Many objects only require short lived state. To compile a source file one would create an instance of a compiler. It was nice but not critical that upon restart compilations would proceed from where they left off. If the compiler failed one could put a capability to broken compiler in mail and send it off to the compiler expert. In the mean time you could still create new compiler instances. This is much like familiar practice except the compiler expert got the program in situ instead of some rigid corse. (2014) The recent Heartbleed bug in SSL is a good example. In Keykos the lifetimes of the various objects associated with a network session never outlasted the session.

Long Lived State is where the benefits and problems of persistent memory arise.
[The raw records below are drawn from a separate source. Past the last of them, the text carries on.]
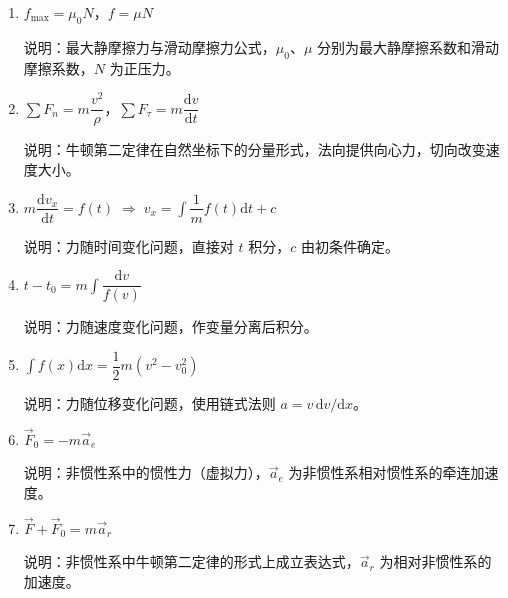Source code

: \documentclass[12pt,a4paper]{ctexart}
\begin{document}
\begin{enumerate}[leftmargin=3em,label=\textbf{公式\arabic*}：,ref=公式\arabic*]
    \item $f_{\max} = \mu_0 N$，$f = \mu N$

    说明：最大静摩擦力与滑动摩擦力公式，$\mu_0$、$\mu$ 分别为最大静摩擦系数和滑动摩擦系数，$N$ 为正压力。

    \item $\displaystyle\sum F_n = m\dfrac{v^2}{\rho}$，$\displaystyle\sum F_\tau = m\dfrac{\mathrm{d}v}{\mathrm{d}t}$

    说明：牛顿第二定律在自然坐标下的分量形式，法向提供向心力，切向改变速度大小。

    \item $m\dfrac{\mathrm{d}v_x}{\mathrm{d}t} = f(t) \;\Rightarrow\; v_x = \displaystyle\int \dfrac{1}{m}f(t)\mathrm{d}t + c$

    说明：力随时间变化问题，直接对 $t$ 积分，$c$ 由初条件确定。

    \item $t - t_0 = m\displaystyle\int \dfrac{\mathrm{d}v}{f(v)}$

    说明：力随速度变化问题，作变量分离后积分。

    \item $\displaystyle\int f(x)\mathrm{d}x = \dfrac{1}{2}m(v^2 - v_0^2)$

    说明：力随位移变化问题，使用链式法则 $a = v\,\mathrm{d}v/\mathrm{d}x$。

    \item $\vec{F}_0 = -m\vec{a}_e$

    说明：非惯性系中的惯性力（虚拟力），$\vec{a}_e$ 为非惯性系相对惯性系的牵连加速度。

    \item $\vec{F} + \vec{F}_0 = m\vec{a}_r$

    说明：非惯性系中牛顿第二定律的形式上成立表达式，$\vec{a}_r$ 为相对非惯性系的加速度。

\end{enumerate}
\end{document}
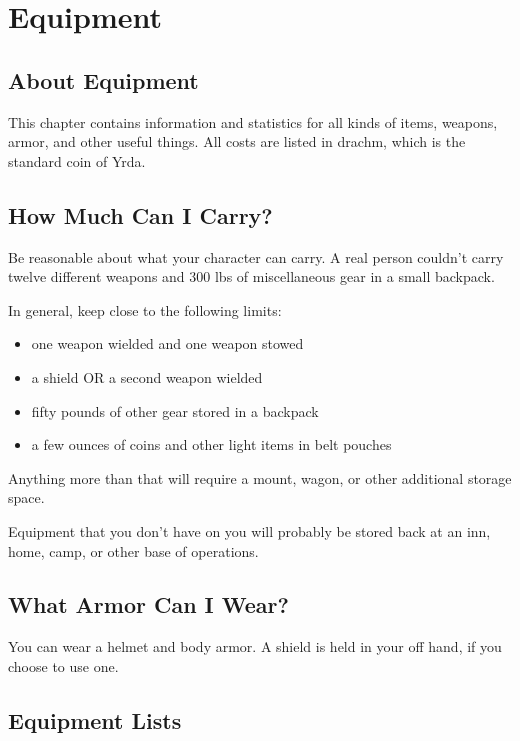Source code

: \chapter{Equipment}

\begin{multicols}{2}

\section{About Equipment}

This chapter contains information and statistics for all kinds
of items, weapons, armor, and other useful things. All costs
are listed in drachm, which is the standard coin of Yrda.

\section{How Much Can I Carry?}

Be reasonable about what your character can carry. A real person
couldn't carry twelve different weapons and 300 lbs of miscellaneous
gear in a small backpack.

In general, keep close to the following limits:

\begin{itemize}
  \item one weapon wielded and one weapon stowed
  \item a shield OR a second weapon wielded
  \item fifty pounds of other gear stored in a backpack
  \item a few ounces of coins and other light items in belt pouches
\end{itemize}

Anything more than that will require a mount, wagon, or other
additional storage space.

Equipment that you don't have on you will probably be stored
back at an inn, home, camp, or other base of operations.

\section{What Armor Can I Wear?}

You can wear a helmet and body armor. A shield is held in your
off hand, if you choose to use one.

\section{Equipment Lists}


\end{multicols}
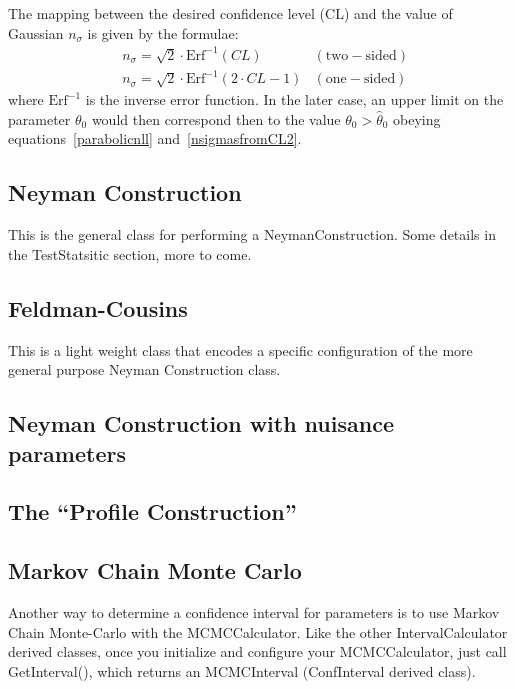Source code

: \documentclass[11pt]{article}
\begin{document}
The mapping between the desired 
confidence level (CL) and the value of Gaussian $n_\sigma$ is given by the formulae:
\begin{eqnarray}
    \label{nsigmasfromCL1}
    &n_\sigma = \sqrt{2}\cdot \mathrm{Erf}^{-1}(CL) & \mathrm{(two-sided)} \\
    &n_\sigma = \sqrt{2}\cdot \mathrm{Erf}^{-1}(2 \cdot CL -1) & \mathrm{(one-sided)}
    \label{nsigmasfromCL2}
\end{eqnarray}
where $\mathrm{Erf}^{-1}$ is the inverse error function. In
the later case, an upper limit on the parameter $\theta_0$ would then
correspond then to the value $\theta_0>\hat{\theta}_0$ obeying
equations~\ref{parabolicnll} and~\ref{nsigmasfromCL2}.



	\subsection{Neyman Construction}

This is the general class for performing a NeymanConstruction.
Some details in the TestStatsitic section, more to come.

	\subsection{Feldman-Cousins}

This is a light weight class that encodes a specific configuration of the more general purpose  Neyman Construction class.

	\subsection{Neyman Construction with nuisance parameters}

	\subsection{The ``Profile Construction''}

	\subsection{Markov Chain Monte Carlo}

	Another way to determine a confidence interval for parameters is to use Markov Chain Monte-Carlo with the MCMCCalculator.  Like the other IntervalCalculator derived classes, once you initialize and configure your MCMCCalculator, just call GetInterval(), which returns an MCMCInterval (ConfInterval derived class).
	
\end{document}
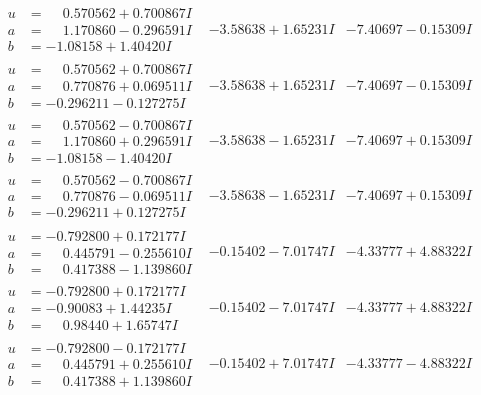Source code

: \documentclass[1p]{elsarticle_modified}
\theoremstyle{definition}
\begin{document}
$$\begin{array}{c|c|c}
\begin{aligned}
u &= \phantom{-}0.570562 + 0.700867 I \\
a &= \phantom{-}1.170860 - 0.296591 I \\
b &= -1.08158 + 1.40420 I\end{aligned}
 & -3.58638 + 1.65231 I & -7.40697 - 0.15309 I \\ \hline\begin{aligned}
u &= \phantom{-}0.570562 + 0.700867 I \\
a &= \phantom{-}0.770876 + 0.069511 I \\
b &= -0.296211 - 0.127275 I\end{aligned}
 & -3.58638 + 1.65231 I & -7.40697 - 0.15309 I \\ \hline\begin{aligned}
u &= \phantom{-}0.570562 - 0.700867 I \\
a &= \phantom{-}1.170860 + 0.296591 I \\
b &= -1.08158 - 1.40420 I\end{aligned}
 & -3.58638 - 1.65231 I & -7.40697 + 0.15309 I \\ \hline\begin{aligned}
u &= \phantom{-}0.570562 - 0.700867 I \\
a &= \phantom{-}0.770876 - 0.069511 I \\
b &= -0.296211 + 0.127275 I\end{aligned}
 & -3.58638 - 1.65231 I & -7.40697 + 0.15309 I \\ \hline\begin{aligned}
u &= -0.792800 + 0.172177 I \\
a &= \phantom{-}0.445791 - 0.255610 I \\
b &= \phantom{-}0.417388 - 1.139860 I\end{aligned}
 & -0.15402 - 7.01747 I & -4.33777 + 4.88322 I \\ \hline\begin{aligned}
u &= -0.792800 + 0.172177 I \\
a &= -0.90083 + 1.44235 I \\
b &= \phantom{-}0.98440 + 1.65747 I\end{aligned}
 & -0.15402 - 7.01747 I & -4.33777 + 4.88322 I \\ \hline\begin{aligned}
u &= -0.792800 - 0.172177 I \\
a &= \phantom{-}0.445791 + 0.255610 I \\
b &= \phantom{-}0.417388 + 1.139860 I\end{aligned}
 & -0.15402 + 7.01747 I & -4.33777 - 4.88322 I \\ \hline\begin{aligned}

\end{aligned}
\end{array}$$
\end{document}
In conventional systems, state that must survive system crashes or planned system shutdowns, must be transcribed to the file system and recovered from files upon restart. Upon unplanned shutdown the recovered state may be out of sync with the state of other objects. With persistent memory all of this is unnecessary. Here are a few of the Keykos long lived state and our experience with them:

Space Bank: This is the service from which one asks for space. Such space generally comes from a shared pool. If the space bank goofs then the system can become very sick and it may die. The space bank is not an especially simple program for it was required to implement several space policies. The space bank was heavily executed and debugged early. It seems to be several thousand lines of bug free code.
Network Adapter: Most interactive terminals were connected thru Tymnet. There was a single shared physical interface to that network. If the program that multiplexed that interface crashed, it was so much like the network crashing that precautions against the latter solved the former as well.
The Factory: The factory served as the source of new instances and by its definition, kept no state between invocations. Its logic ensured the each new instance began in the same state.
Balanced Tree: This served as a mutable permanently sorted map from strings to capabilities. It was the embodiment of directories a bit in the flavor of Unix directories.
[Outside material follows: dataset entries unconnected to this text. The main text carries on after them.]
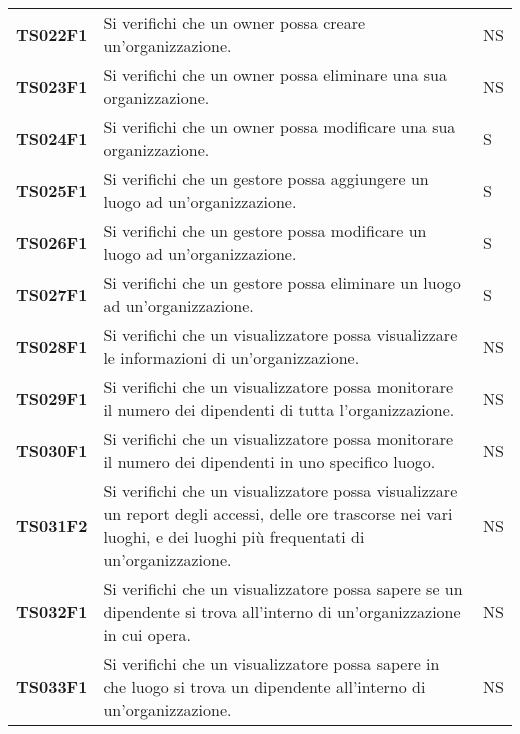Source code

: \documentclass[../piano-di-qualifica.tex]{subfiles}
\begin{document}
\begin{longtable}[H]{>{\centering\bfseries}m{3cm} >{}m{10cm} >{\centering\arraybackslash}m{3cm}}
  TS022F1            & Si verifichi che un owner possa creare un'organizzazione. 
  & NS               \\

  TS023F1            & Si verifichi che un owner possa eliminare una sua organizzazione. 
  & NS               \\

  TS024F1            & Si verifichi che un owner possa modificare una sua organizzazione. 
  & S               \\
  
  TS025F1            & Si verifichi che un gestore possa aggiungere un luogo ad un'organizzazione. 
  & S               \\

  TS026F1            & Si verifichi che un gestore possa modificare un luogo ad un'organizzazione. 
  & S               \\

  TS027F1            & Si verifichi che un gestore possa eliminare un luogo ad un'organizzazione. 
  & S               \\

  TS028F1            & Si verifichi che un visualizzatore possa visualizzare le informazioni di un'organizzazione. 
  & NS               \\

  TS029F1            & Si verifichi che un visualizzatore possa monitorare il numero dei dipendenti di tutta l'organizzazione.
  & NS               \\

  TS030F1            & Si verifichi che un visualizzatore possa monitorare il numero dei dipendenti in uno specifico luogo.
  & NS               \\

  TS031F2            & Si verifichi che un visualizzatore possa visualizzare un report degli accessi, delle ore trascorse nei vari luoghi, e dei luoghi più frequentati di un'organizzazione.
  & NS               \\

  TS032F1            & Si verifichi che un visualizzatore possa sapere se un dipendente si trova all’interno di un’organizzazione in cui opera.
  & NS               \\

  TS033F1            & Si verifichi che un visualizzatore possa sapere in che luogo si trova un dipendente all'interno di un'organizzazione.
  & NS               \\


\end{longtable}
\end{document}
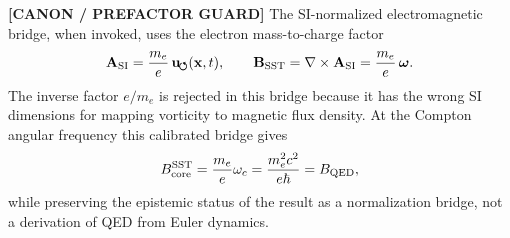 \documentclass[11pt]{article}
\theoremstyle{definition}
\theoremstyle{plain}
\theoremstyle{remark}
\newcommand{\uswirl}{\mathbf{u}_{\!\boldsymbol{\circlearrowleft}}}
\begin{document}
        \textbf{[CANON / PREFACTOR GUARD]} The SI-normalized electromagnetic bridge, when invoked, uses the electron mass-to-charge factor
        \begin{align}
            \mathbf{A}_{\rm SI}
            =
            \frac{m_e}{e}\,\uswirl(\mathbf{x},t),
            \qquad
            \mathbf{B}_{\rm SST}
            =
            \nabla\times\mathbf{A}_{\rm SI}
            =
            \frac{m_e}{e}\,\boldsymbol{\omega}.
            \label{eq:canonical_em_prefactor_guard}
        \end{align}
        The inverse factor \(e/m_e\) is rejected in this bridge because it has the wrong SI dimensions for mapping vorticity to magnetic flux density. At the Compton angular frequency this calibrated bridge gives
        \begin{align}
            B_{\rm core}^{\rm SST}
            =
            \frac{m_e}{e}\omega_c
            =
            \frac{m_e^2c^2}{e\hbar}
            =
            B_{\rm QED},
            \label{eq:canonical_qed_field_guard}
        \end{align}
        while preserving the epistemic status of the result as a normalization bridge, not a derivation of QED from Euler dynamics.
\end{document}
Each of these objects were heavily used upon introduction and, except the Tymnet adapter, bugs were stamped out soon after introduction. The Tymnet adapter had to contend with a poorly specified interface. One reason for the early finding of bugs is that there was no alternative. It was unusual for a bug to hit more than once before being fixed. I have not worked in shop devoted to developing Unix, but in shops that merely use Unix, the style is not to be particularly surprised if the kernel or some deamon dies. The cure is to restart it.

Bugs in the privileged kernel are a special case. Since the system state has a well defined definition on the disk it is easy to replace the kernel without perceptibly bringing the system down. Of course if the new kernel has bugs the system will most likely crash and revert to an older state and older reliable kernel. Checkpoints are preceded with an extensive sanity check by simple privileged code. It was almost unheard of to take a checkpoint which was corrupted by action of a buggy kernel.

Another relevant observation is that we ran on IBM 370 hardware. About 20% of that hardware was devoted to checking. The CPU itself was heavily checked. RAM included ECC. We did software disk mirroring (RAID) and could thus survive total wipeout of disk drives. I don’t know how reliable current hardware platforms are today. It seems probable to me that most crashes are due to software, although the evidence is poor.

An anecdote is apropos here. One kernel bug was to begin writing the two copies of a duplexed disk block at once. We realized that was a bug when the RAM holding part of the block failed. (I hear that smoke was actually observed in the computer room.) The two channels, that were writing the two blocks onto different disks, both ceased when they needed the data in the failed RAM. Both copies of the critical disk block were corrupted with a partial write. Fortunately we were able in a few hours able to repair the disk state and not fall back to a many hour old tape checkpoint. This required intimate knowledge of the semantics of the failed disk block which would probably not be available in the field. Of course we fixed the kernel bug—don’t start the 2nd write until the first has finished.